Make an exact copy of the records, with the images left out.

──────── Dataset records

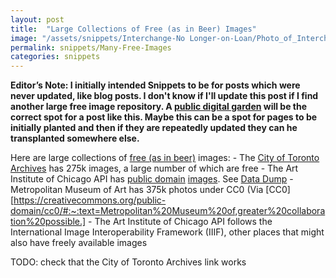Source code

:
 ```yaml
---
layout: post
title:  "Large Collections of Free (as in Beer) Images"
image: "/assets/snippets/Interchange-No Longer-on-Loan/Photo_of_Interchanged_by_Willem_de_Kooning.jpg"
permalink: snippets/Many-Free-Images
categories: snippets
---
```


**Editor’s Note: I initially intended Snippets to be for posts which were never updated, like blog posts. I don't know if I'll update this post if I find another large free image repository. A [public digital garden](https://github.com/RamVasuthevan/Personal-Website/pull/307) will be the correct spot for a post like this. Maybe this can be a spot for pages to be initially planted and then if they are repeatedly updated they can he transplanted somewhere else.**

Here are large collections of [free (as in beer)](https://en.wikipedia.org/wiki/Gratis_versus_libre) images:
     - The [City of Toronto Archives](https://gencat4.eloquent-systems.com/webcat/request/Action?ClientSession=-35160611:18e551780cd:-7b83&TemplateProcessID=6000_3355&CMD_(SearchRequest)[12]=&PromptID=&ParamID=&RequesterType=SearchTemplate&browseData=1&bCachable=1&Keyword=0&POI30_51522=119) has 275k images, a large number of which are free
     - The Art Institute of Chicago API has [public domain](https://www.artic.edu/terms#:~:text=certain%20images%20of%20works%20in%20the%20collection%20believed%20to%20be%20in%20the%20public%20domain%20or%20to%20which%20the%20museum%20otherwise%20waives%20any%20copyright%20it%20might%20have%20been%20made%20available%20by%20aic%20under%20the%20creative%20commons%20zero%20(cc0)%20license.) [images](https://api.artic.edu/docs/#images). See [Data Dump](https://api.artic.edu/docs/#data-dumps)
     - Metropolitan Museum of Art has 375k photos under CC0 (Via [CC0][https://creativecommons.org/public-domain/cc0/#:~:text=Metropolitan%20Museum%20of,greater%20collaboration%20possible.]
     - The Art Institute of Chicago API follows the International Image Interoperability Framework (IIIF), other places that might also have freely available images 

TODO: check that the City of Toronto Archives link works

────────────────

Response to this exercise:
Source code

:
 ```yaml
---
layout: post
title:  "Large Collections of Free (as in Beer) Images"
image: "/assets/snippets/Interchange-No Longer-on-Loan/Photo_of_Interchanged_by_Willem_de_Kooning.jpg"
permalink: snippets/Many-Free-Images
categories: snippets
---
```


**Editor’s Note: I initially intended Snippets to be for posts which were never updated, like blog posts. I don't know if I'll update this post if I find another large free image repository. A [public digital garden](https://github.com/RamVasuthevan/Personal-Website/pull/307) will be the correct spot for a post like this. Maybe this can be a spot for pages to be initially planted and then if they are repeatedly updated they can he transplanted somewhere else.**

Here are large collections of [free (as in beer)](https://en.wikipedia.org/wiki/Gratis_versus_libre) images:
     - The [City of Toronto Archives](https://gencat4.eloquent-systems.com/webcat/request/Action?ClientSession=-35160611:18e551780cd:-7b83&TemplateProcessID=6000_3355&CMD_(SearchRequest)[12]=&PromptID=&ParamID=&RequesterType=SearchTemplate&browseData=1&bCachable=1&Keyword=0&POI30_51522=119) has 275k images, a large number of which are free
     - The Art Institute of Chicago API has [public domain](https://www.artic.edu/terms#:~:text=certain%20images%20of%20works%20in%20the%20collection%20believed%20to%20be%20in%20the%20public%20domain%20or%20to%20which%20the%20museum%20otherwise%20waives%20any%20copyright%20it%20might%20have%20been%20made%20available%20by%20aic%20under%20the%20creative%20commons%20zero%20(cc0)%20license.) [images](https://api.artic.edu/docs/#images). See [Data Dump](https://api.artic.edu/docs/#data-dumps)
     - Metropolitan Museum of Art has 375k photos under CC0 (Via [CC0][https://creativecommons.org/public-domain/cc0/#:~:text=Metropolitan%20Museum%20of,greater%20collaboration%20possible.]
     - The Art Institute of Chicago API follows the International Image Interoperability Framework (IIIF), other places that might also have freely available images 

TODO: check that the City of Toronto Archives link works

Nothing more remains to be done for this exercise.